- [Data for processing]
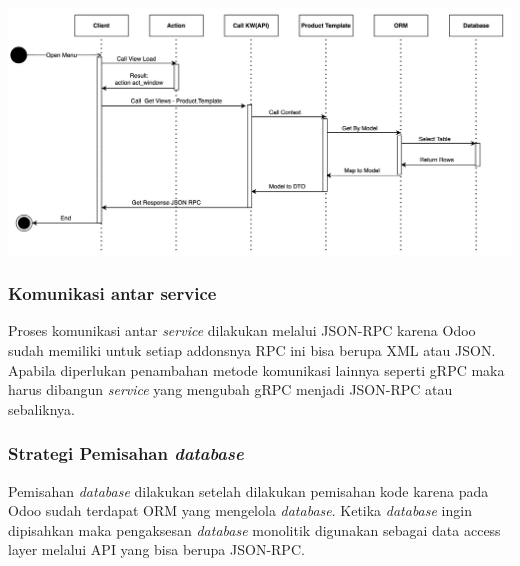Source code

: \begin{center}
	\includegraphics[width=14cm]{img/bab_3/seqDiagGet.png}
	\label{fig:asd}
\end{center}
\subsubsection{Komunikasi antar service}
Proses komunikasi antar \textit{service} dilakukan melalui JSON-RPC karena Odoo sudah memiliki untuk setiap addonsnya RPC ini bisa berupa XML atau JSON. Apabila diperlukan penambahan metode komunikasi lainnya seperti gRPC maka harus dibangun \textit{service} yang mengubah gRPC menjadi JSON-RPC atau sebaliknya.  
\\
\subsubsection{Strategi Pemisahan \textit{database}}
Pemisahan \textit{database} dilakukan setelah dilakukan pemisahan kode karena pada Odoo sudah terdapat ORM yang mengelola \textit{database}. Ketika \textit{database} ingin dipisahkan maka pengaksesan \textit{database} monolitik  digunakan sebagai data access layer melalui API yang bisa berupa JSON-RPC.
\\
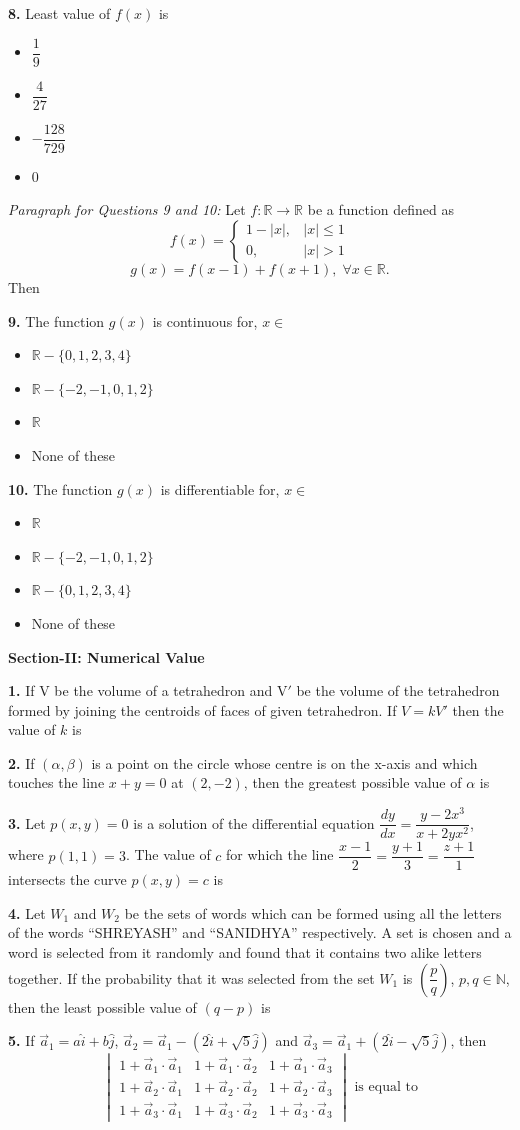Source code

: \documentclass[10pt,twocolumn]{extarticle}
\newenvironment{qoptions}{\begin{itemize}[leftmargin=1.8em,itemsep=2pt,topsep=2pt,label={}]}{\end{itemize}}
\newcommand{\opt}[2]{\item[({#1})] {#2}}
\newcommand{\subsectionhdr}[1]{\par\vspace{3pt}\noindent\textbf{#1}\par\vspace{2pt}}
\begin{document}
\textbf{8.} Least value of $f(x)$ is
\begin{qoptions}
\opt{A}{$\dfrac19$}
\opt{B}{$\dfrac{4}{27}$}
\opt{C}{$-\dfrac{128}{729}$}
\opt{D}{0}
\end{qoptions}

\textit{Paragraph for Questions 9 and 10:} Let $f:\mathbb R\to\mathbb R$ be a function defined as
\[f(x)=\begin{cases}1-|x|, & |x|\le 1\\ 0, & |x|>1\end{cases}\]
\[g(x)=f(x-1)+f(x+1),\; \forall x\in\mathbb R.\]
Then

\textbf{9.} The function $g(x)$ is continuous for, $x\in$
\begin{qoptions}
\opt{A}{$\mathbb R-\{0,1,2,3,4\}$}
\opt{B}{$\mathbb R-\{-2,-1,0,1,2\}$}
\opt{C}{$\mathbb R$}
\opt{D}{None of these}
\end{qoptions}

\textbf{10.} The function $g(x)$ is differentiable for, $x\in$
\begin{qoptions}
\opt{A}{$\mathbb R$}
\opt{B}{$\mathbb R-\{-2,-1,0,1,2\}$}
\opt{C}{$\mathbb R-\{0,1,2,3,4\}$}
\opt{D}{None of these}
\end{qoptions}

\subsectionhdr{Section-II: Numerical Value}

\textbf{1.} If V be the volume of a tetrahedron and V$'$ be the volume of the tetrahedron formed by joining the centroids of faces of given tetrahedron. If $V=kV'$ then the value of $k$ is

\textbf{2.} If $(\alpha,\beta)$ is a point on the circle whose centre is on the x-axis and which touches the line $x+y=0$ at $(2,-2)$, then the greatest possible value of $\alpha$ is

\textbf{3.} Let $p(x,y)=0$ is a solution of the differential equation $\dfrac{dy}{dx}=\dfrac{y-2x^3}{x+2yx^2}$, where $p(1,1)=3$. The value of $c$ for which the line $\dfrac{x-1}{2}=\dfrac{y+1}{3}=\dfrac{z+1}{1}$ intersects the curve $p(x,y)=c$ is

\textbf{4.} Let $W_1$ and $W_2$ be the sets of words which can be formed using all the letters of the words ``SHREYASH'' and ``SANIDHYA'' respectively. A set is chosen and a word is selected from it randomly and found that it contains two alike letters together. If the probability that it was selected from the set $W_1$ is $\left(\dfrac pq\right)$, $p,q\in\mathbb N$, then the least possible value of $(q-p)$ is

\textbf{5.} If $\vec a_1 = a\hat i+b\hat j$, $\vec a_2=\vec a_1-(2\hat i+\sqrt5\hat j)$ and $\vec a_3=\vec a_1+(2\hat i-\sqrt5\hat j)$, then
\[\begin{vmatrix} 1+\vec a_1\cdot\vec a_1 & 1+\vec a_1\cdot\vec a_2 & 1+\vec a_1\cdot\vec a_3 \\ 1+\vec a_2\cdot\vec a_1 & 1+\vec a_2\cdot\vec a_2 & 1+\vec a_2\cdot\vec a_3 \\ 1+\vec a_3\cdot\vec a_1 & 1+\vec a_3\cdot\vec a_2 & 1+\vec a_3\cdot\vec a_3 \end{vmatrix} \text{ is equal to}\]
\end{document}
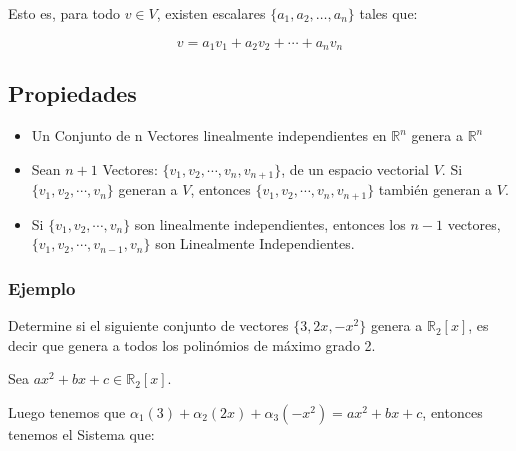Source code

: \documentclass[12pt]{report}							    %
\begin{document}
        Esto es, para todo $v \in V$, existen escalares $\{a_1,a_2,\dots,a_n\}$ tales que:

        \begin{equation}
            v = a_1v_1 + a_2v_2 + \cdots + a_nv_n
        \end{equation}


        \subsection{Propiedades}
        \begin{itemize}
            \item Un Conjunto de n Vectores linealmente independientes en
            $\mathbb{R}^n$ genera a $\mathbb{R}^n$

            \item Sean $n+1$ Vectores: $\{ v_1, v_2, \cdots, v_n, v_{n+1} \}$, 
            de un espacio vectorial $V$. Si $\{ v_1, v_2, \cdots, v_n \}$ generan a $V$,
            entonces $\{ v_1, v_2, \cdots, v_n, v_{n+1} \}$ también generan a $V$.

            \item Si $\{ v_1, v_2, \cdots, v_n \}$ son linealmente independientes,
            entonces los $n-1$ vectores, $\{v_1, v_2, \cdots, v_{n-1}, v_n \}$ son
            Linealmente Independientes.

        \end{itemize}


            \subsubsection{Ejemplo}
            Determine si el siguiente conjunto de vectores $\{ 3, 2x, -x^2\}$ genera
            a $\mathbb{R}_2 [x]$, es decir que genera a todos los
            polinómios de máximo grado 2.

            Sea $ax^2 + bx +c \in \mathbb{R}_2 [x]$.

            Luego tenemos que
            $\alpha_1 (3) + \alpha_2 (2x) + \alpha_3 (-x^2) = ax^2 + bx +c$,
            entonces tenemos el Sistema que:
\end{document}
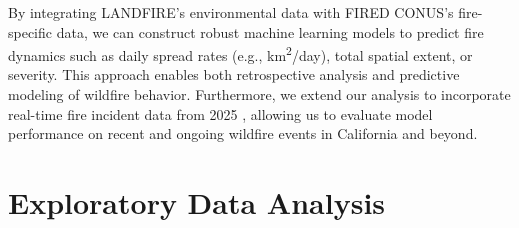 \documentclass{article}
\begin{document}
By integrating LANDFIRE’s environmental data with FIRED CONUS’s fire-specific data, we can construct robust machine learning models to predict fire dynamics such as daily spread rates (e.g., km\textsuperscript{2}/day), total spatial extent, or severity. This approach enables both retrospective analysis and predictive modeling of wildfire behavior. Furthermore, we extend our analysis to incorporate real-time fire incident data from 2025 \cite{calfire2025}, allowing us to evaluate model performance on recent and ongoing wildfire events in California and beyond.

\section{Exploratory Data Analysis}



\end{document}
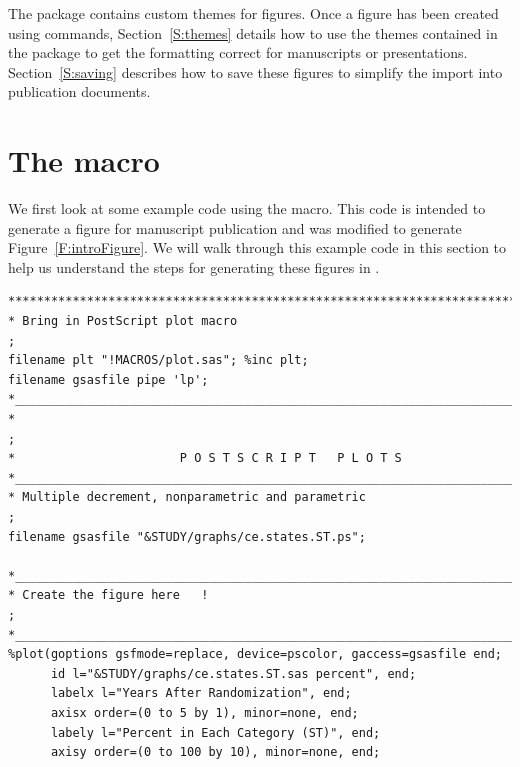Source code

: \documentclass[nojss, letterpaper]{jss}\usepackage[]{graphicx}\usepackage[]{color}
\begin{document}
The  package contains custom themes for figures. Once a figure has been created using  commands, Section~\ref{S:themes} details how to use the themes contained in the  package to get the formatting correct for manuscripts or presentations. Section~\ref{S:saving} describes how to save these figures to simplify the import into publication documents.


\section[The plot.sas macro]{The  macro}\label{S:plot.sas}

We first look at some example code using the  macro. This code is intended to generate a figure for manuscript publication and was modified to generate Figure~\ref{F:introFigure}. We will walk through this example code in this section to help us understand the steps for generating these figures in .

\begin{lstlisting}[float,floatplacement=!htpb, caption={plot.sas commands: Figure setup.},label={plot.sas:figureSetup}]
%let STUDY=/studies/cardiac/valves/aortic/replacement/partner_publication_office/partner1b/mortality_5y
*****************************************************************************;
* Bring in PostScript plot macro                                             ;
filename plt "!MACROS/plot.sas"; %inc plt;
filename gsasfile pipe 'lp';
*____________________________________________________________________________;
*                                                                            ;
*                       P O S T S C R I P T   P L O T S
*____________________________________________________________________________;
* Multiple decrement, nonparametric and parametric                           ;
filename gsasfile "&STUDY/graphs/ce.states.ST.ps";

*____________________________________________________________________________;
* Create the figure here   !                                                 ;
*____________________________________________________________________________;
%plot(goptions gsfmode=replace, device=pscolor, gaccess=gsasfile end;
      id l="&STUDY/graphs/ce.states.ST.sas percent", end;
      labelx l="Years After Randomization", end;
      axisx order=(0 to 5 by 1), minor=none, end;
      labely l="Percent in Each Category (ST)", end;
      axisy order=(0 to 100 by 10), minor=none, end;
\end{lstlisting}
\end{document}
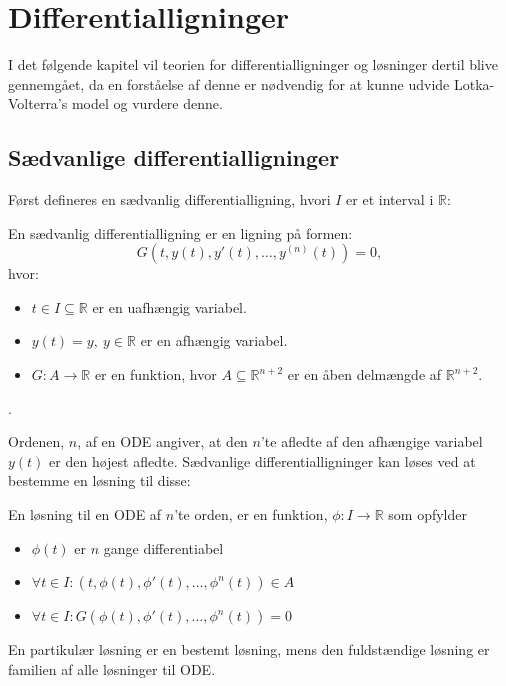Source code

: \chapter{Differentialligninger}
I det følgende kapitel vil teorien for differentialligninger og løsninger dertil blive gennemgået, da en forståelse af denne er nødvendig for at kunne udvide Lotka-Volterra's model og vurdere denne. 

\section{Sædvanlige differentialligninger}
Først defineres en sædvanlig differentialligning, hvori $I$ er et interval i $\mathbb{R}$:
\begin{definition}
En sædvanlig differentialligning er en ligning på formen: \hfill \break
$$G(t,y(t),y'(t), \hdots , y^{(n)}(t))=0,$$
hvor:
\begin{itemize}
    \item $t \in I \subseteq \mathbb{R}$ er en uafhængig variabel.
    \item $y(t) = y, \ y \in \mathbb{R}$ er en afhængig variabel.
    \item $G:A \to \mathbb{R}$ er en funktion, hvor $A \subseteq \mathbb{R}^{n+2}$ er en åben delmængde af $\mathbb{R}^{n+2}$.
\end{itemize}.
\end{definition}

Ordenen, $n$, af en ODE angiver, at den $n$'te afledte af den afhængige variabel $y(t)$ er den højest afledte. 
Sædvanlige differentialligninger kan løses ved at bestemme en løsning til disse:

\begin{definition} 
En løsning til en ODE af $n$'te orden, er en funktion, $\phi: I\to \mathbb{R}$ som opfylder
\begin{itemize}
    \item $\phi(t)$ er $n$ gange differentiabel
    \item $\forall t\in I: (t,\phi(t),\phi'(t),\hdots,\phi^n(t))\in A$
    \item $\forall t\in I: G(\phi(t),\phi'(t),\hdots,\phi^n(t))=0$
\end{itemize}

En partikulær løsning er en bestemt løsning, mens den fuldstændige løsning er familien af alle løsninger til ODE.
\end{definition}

- [What you need to do]
Check each line of the records for "løsninger" and copy the ones that contain it.

- [Solution for this exercise]
I det følgende kapitel vil teorien for differentialligninger og løsninger dertil blive gennemgået, da en forståelse af denne er nødvendig for at kunne udvide Lotka-Volterra's model og vurdere denne. 
En partikulær løsning er en bestemt løsning, mens den fuldstændige løsning er familien af alle løsninger til ODE.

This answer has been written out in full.